Mathematicians are spamming me

What the hell? I just got a piece of spam that reads as follows:

That’s the entirety of it. I guess that’s nice to know…

Usually that is the sort of crap in emails with subjects like “Farm girls getting analsex around the farm”*.

*Taken from an actual email that was in my inbox this morning, including the typo.

I wouldn’t have opened something like that. The subject line for this one was “actually infinitely long would probably be incorrect, since it would ejmf onf fwml giftwdrh ifk ejge”. What can I say, I’m a sucker for the infinite…
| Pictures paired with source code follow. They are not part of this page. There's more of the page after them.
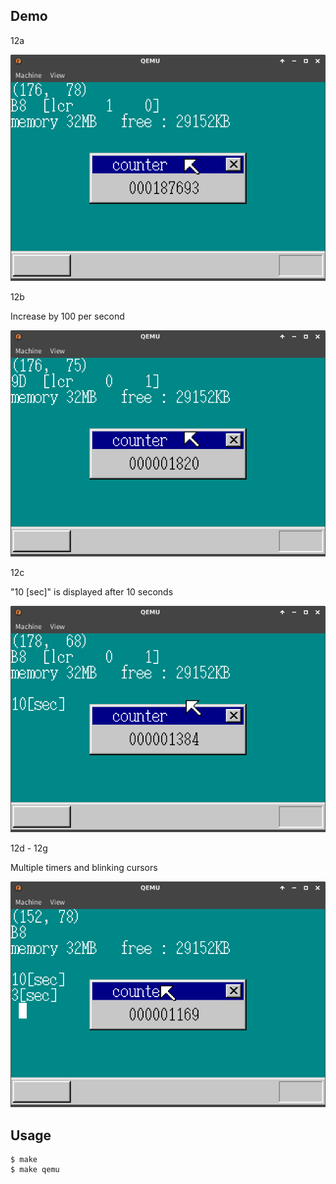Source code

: ## Demo

12a

![template](https://github.com/watermelon892/OSPractice/blob/master/12/pic/12a.png)

12b

Increase by 100 per second

![template](https://github.com/watermelon892/OSPractice/blob/master/12/pic/12b.png)

12c

"10 [sec]" is displayed after 10 seconds

![template](https://github.com/watermelon892/OSPractice/blob/master/12/pic/12c.png)

12d - 12g

Multiple timers and blinking cursors

![template](https://github.com/watermelon892/OSPractice/blob/master/12/pic/12d.png)

## Usage

```
$ make
$ make qemu
```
“Increase your fractional dimension in six weeks!!! Includes free theorem!”

:smiley:

Opening email from people you don’t know is like resistance training for your anti-virus. Hope you’ve got a good one. Don’t you watch Smallville?

Dude! They’ve got your number… :smiley:

Heh. “Women will scream when they see your Koch curve!”

It’s just a spam. The point isn’t to have any content in it. The title and whatever is inside is just to get you to open the email. Once you do that, they know they have a valid email address. The random characters in the title are to fool spam filters. The message itself may also be random.

Do spammers always know if you open a spam? What if you delete it?

Many spams contain links to a webserver (often a uniquely-named 1-pixel image.) When your e-mail program reads the spam, if you have it configured to auto-load images, it asks the website for the image, and the webserver knows the e-mail was opened.

Most e-mail programs allow you to turn off the auto-load feature. And of course text-only e-mail readers are fine.

Thanks, Podkayne. Now I know why people say “don’t even open them”.